Below are records; output exactly the lines from the one with "Система будет перелючаться" through their final line.

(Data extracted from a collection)
=-=-=

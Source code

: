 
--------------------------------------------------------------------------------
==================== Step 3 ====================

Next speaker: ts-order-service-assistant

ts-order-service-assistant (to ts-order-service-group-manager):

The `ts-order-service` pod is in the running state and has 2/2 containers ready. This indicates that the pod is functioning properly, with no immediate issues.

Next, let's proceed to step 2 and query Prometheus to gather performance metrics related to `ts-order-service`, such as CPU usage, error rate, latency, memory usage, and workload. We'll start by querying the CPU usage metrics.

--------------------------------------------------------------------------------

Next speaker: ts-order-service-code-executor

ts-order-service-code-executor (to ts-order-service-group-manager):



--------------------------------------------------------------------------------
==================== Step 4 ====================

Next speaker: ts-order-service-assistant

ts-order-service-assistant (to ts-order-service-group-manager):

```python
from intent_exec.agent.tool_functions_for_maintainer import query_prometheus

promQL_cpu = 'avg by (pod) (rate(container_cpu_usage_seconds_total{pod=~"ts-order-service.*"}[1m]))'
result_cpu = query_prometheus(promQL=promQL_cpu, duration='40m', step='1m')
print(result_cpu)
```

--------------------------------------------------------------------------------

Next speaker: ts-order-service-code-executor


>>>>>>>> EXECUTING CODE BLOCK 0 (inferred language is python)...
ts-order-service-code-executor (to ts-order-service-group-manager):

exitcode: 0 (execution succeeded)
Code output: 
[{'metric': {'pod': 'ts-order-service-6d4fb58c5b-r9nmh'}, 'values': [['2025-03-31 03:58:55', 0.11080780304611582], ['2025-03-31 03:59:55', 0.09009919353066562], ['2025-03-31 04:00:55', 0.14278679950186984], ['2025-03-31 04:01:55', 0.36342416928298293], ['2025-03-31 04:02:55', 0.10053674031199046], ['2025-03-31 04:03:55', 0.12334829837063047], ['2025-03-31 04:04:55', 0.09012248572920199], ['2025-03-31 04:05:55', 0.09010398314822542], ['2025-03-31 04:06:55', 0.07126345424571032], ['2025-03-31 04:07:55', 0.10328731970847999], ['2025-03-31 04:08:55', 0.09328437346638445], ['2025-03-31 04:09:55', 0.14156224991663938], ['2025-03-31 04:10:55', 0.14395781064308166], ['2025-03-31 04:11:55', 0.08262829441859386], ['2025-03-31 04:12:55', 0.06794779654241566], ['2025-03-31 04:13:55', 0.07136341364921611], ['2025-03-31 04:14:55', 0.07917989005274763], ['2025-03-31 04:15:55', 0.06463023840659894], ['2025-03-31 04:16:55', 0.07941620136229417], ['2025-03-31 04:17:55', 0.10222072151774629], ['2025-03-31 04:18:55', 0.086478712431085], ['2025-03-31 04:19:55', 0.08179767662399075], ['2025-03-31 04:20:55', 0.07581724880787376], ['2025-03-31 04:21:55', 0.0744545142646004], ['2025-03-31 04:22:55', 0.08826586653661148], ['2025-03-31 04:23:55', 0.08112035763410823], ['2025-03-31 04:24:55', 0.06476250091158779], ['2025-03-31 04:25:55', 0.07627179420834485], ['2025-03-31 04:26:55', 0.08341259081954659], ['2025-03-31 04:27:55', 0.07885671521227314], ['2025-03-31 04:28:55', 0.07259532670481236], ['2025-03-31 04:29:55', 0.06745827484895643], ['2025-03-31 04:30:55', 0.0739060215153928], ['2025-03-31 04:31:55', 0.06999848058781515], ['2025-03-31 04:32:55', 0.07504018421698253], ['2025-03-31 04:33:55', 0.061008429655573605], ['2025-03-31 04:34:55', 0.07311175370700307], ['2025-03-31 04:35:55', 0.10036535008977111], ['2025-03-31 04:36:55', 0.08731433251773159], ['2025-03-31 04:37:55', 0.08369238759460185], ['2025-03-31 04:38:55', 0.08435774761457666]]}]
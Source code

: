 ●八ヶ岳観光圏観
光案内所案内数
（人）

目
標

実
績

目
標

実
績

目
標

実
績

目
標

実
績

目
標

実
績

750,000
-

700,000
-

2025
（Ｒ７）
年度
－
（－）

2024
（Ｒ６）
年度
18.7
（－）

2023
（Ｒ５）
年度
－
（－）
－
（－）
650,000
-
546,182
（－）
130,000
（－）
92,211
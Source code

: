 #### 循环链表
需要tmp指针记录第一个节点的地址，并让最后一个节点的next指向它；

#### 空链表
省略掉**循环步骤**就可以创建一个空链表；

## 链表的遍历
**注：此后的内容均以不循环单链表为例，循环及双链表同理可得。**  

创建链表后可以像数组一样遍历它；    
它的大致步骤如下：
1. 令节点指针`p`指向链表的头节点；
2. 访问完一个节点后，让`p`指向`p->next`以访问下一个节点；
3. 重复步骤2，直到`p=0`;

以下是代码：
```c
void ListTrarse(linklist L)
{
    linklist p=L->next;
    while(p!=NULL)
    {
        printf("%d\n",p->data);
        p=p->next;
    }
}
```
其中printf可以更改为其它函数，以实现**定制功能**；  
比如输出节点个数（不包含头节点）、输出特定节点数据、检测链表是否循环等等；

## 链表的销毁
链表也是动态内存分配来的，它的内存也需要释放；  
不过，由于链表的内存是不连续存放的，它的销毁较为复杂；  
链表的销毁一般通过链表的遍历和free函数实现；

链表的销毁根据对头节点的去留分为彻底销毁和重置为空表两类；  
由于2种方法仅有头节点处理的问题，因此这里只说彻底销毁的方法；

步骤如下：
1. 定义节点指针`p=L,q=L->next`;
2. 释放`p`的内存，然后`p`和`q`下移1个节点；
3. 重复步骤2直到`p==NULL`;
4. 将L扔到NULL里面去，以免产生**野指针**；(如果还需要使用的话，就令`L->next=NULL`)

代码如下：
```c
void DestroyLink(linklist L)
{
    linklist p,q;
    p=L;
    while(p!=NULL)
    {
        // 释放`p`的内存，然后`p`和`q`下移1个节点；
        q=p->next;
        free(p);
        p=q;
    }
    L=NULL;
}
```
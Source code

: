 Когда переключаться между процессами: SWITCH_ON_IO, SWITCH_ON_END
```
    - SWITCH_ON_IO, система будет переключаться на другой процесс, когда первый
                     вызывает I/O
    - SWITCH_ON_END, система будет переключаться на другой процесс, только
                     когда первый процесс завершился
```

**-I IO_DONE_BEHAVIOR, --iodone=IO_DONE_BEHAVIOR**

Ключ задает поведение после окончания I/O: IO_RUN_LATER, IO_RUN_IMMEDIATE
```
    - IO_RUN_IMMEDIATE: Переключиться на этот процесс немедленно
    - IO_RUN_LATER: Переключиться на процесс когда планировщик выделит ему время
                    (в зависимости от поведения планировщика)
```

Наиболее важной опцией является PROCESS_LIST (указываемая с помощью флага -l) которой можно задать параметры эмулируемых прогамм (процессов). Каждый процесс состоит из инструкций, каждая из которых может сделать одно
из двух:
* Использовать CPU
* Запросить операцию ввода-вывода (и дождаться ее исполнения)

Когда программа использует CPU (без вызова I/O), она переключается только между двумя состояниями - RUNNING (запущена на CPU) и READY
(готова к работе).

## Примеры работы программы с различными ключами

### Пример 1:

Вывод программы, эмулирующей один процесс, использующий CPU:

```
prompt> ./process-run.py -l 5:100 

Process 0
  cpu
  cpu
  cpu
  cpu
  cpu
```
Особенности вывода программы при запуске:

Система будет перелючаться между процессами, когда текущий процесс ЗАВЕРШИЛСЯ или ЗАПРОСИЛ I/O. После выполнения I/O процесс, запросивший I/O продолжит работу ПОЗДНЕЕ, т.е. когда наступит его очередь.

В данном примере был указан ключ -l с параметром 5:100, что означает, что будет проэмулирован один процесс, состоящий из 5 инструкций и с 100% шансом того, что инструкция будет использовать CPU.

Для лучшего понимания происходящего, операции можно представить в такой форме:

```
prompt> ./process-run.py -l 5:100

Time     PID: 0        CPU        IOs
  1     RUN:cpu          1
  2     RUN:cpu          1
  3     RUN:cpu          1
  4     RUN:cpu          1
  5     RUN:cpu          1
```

=-=-=

Reply:
Система будет перелючаться между процессами, когда текущий процесс ЗАВЕРШИЛСЯ или ЗАПРОСИЛ I/O. После выполнения I/O процесс, запросивший I/O продолжит работу ПОЗДНЕЕ, т.е. когда наступит его очередь.

В данном примере был указан ключ -l с параметром 5:100, что означает, что будет проэмулирован один процесс, состоящий из 5 инструкций и с 100% шансом того, что инструкция будет использовать CPU.

Для лучшего понимания происходящего, операции можно представить в такой форме:

```
prompt> ./process-run.py -l 5:100

Time     PID: 0        CPU        IOs
  1     RUN:cpu          1
  2     RUN:cpu          1
  3     RUN:cpu          1
  4     RUN:cpu          1
  5     RUN:cpu          1
```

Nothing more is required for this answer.